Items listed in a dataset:
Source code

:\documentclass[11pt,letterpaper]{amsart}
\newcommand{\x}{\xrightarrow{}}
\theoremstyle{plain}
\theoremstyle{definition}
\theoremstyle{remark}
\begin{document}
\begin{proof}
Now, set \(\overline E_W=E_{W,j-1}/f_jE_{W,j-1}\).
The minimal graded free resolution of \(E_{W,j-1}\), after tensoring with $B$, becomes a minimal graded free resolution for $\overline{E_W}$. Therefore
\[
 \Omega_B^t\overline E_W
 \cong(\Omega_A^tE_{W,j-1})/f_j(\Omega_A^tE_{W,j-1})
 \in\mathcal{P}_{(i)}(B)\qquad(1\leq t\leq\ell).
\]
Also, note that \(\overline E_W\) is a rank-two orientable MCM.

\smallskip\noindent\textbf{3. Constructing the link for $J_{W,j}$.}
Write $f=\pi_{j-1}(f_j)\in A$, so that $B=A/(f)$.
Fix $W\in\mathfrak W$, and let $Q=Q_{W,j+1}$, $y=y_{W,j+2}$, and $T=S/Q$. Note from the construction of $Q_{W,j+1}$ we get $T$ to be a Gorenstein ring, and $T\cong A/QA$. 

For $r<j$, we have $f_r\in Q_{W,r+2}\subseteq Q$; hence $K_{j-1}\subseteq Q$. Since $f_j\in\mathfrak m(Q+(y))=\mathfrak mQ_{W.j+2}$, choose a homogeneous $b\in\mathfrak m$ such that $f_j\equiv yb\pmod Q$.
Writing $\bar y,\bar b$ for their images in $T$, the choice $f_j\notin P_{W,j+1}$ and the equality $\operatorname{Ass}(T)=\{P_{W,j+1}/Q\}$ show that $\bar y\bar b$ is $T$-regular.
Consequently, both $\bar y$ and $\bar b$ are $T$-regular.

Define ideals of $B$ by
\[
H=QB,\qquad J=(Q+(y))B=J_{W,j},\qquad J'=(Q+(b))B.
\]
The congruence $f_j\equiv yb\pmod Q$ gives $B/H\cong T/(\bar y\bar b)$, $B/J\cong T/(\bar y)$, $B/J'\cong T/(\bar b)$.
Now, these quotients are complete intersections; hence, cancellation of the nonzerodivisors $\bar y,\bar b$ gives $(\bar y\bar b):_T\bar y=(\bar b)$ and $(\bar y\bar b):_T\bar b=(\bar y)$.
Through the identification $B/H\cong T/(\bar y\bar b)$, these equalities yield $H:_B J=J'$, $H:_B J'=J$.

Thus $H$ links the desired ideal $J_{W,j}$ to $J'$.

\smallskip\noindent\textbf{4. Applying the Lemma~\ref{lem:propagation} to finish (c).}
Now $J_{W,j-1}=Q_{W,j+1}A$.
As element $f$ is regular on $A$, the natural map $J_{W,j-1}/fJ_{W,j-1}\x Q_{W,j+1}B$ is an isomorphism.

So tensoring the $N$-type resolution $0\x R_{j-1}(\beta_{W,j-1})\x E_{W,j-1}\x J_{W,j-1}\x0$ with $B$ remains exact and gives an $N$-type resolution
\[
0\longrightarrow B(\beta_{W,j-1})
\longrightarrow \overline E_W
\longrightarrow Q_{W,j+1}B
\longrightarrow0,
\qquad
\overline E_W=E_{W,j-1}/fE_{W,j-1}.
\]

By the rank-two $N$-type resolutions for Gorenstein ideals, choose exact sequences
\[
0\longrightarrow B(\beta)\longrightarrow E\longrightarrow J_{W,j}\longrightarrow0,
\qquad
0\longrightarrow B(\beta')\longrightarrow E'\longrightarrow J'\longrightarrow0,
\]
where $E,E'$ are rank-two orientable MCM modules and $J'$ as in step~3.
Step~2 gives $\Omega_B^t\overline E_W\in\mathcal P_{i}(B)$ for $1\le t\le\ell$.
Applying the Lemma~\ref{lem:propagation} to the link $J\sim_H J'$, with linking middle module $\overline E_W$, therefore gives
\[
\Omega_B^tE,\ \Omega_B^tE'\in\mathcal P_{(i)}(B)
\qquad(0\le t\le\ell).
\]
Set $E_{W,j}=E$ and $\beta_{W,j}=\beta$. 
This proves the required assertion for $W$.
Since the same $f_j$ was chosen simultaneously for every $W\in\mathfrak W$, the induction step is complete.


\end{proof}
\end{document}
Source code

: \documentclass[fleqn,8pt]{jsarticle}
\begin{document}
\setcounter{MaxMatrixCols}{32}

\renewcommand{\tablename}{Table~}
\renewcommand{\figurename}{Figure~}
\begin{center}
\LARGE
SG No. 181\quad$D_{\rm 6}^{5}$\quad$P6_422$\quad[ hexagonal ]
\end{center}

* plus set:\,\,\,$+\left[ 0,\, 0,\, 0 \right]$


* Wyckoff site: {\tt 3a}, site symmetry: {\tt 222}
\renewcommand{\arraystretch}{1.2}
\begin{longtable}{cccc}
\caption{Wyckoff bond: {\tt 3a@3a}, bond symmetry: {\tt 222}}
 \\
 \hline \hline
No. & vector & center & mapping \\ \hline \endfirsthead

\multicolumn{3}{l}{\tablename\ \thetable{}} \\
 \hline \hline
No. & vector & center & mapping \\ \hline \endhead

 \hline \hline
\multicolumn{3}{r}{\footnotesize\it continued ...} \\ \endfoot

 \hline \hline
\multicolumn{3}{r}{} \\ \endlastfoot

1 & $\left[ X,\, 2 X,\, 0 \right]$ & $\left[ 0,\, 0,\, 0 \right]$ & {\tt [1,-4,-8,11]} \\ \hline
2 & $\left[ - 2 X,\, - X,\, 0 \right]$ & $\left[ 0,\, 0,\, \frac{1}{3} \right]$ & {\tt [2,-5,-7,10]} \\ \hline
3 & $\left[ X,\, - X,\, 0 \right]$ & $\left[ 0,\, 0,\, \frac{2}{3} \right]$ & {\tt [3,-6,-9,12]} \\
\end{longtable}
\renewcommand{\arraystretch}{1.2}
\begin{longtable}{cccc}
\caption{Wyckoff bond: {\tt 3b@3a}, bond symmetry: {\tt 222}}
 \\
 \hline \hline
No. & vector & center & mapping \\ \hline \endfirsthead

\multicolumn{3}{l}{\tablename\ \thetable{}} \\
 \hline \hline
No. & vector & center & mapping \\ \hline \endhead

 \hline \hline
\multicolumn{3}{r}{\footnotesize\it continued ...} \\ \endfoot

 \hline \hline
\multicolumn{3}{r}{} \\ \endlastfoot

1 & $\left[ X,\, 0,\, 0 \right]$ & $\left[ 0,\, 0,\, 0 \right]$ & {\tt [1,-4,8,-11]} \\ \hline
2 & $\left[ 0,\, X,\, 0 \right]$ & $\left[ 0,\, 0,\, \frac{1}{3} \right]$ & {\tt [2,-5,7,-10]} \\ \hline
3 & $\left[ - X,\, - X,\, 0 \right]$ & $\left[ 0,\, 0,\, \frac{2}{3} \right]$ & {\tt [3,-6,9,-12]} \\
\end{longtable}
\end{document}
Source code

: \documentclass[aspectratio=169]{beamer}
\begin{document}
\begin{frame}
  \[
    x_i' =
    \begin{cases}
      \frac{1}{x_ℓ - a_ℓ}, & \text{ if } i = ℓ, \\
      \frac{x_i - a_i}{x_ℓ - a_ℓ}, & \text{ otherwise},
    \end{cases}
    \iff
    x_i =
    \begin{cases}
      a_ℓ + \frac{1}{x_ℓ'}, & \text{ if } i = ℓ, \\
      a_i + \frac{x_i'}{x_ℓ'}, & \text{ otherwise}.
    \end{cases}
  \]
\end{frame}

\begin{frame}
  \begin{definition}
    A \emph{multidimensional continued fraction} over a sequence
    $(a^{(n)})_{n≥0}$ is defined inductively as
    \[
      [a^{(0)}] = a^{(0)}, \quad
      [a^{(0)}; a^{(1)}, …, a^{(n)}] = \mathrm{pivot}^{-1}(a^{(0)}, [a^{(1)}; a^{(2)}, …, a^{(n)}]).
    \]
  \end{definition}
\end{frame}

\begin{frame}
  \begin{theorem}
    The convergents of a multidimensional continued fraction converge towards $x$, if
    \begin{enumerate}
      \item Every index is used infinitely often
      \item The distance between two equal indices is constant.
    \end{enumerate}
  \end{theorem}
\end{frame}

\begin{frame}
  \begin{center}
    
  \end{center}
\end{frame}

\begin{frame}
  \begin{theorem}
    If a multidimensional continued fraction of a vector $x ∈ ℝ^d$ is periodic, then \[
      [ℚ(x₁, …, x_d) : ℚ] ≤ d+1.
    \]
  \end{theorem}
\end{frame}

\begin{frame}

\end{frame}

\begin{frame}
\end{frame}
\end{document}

→ TASK BRIEF
Output the first line of the entries above and every line after it, exactly as written, ending with the line that contains "Also, note that".

→ SOLUTION FOR THIS PROBLEM
Source code

:\documentclass[11pt,letterpaper]{amsart}
\newcommand{\x}{\xrightarrow{}}
\theoremstyle{plain}
\theoremstyle{definition}
\theoremstyle{remark}
\begin{document}
\begin{proof}
Now, set \(\overline E_W=E_{W,j-1}/f_jE_{W,j-1}\).
The minimal graded free resolution of \(E_{W,j-1}\), after tensoring with $B$, becomes a minimal graded free resolution for $\overline{E_W}$. Therefore
\[
 \Omega_B^t\overline E_W
 \cong(\Omega_A^tE_{W,j-1})/f_j(\Omega_A^tE_{W,j-1})
 \in\mathcal{P}_{(i)}(B)\qquad(1\leq t\leq\ell).
\]
Also, note that \(\overline E_W\) is a rank-two orientable MCM.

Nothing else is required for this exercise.